## PROBLEM TO SOLVE:
Every line in the entries that holds "chapters" should be identified and copied.

(Document images with source code)

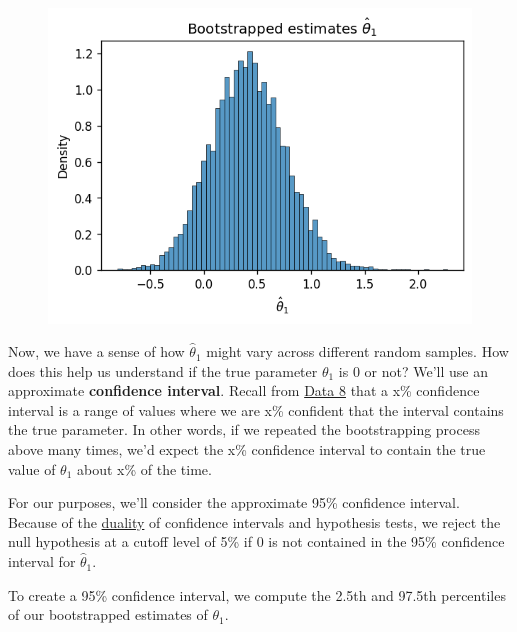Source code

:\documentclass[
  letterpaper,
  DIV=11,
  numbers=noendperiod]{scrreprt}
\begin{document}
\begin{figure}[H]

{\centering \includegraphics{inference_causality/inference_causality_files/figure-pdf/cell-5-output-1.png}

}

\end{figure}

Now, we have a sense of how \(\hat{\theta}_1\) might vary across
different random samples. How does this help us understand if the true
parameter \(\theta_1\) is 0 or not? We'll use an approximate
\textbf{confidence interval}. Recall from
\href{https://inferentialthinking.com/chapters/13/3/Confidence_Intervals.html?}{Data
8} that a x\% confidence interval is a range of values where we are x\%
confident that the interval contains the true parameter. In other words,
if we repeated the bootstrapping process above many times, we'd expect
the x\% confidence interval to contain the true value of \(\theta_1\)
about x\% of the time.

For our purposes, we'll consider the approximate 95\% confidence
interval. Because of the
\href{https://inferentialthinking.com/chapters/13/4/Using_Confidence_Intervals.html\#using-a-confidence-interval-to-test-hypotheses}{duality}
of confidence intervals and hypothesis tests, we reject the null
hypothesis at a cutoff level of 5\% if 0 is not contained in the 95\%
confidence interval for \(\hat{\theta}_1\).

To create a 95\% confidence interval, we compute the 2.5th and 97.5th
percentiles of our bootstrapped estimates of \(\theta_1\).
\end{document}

...

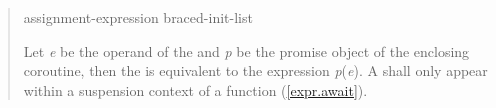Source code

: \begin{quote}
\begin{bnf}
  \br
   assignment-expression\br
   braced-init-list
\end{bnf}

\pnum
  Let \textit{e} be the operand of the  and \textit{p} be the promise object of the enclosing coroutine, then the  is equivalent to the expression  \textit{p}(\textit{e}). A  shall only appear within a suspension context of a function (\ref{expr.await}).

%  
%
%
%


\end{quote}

## YOUR RESPONSE:
\href{https://inferentialthinking.com/chapters/13/3/Confidence_Intervals.html?}{Data
\href{https://inferentialthinking.com/chapters/13/4/Using_Confidence_Intervals.html\#using-a-confidence-interval-to-test-hypotheses}{duality}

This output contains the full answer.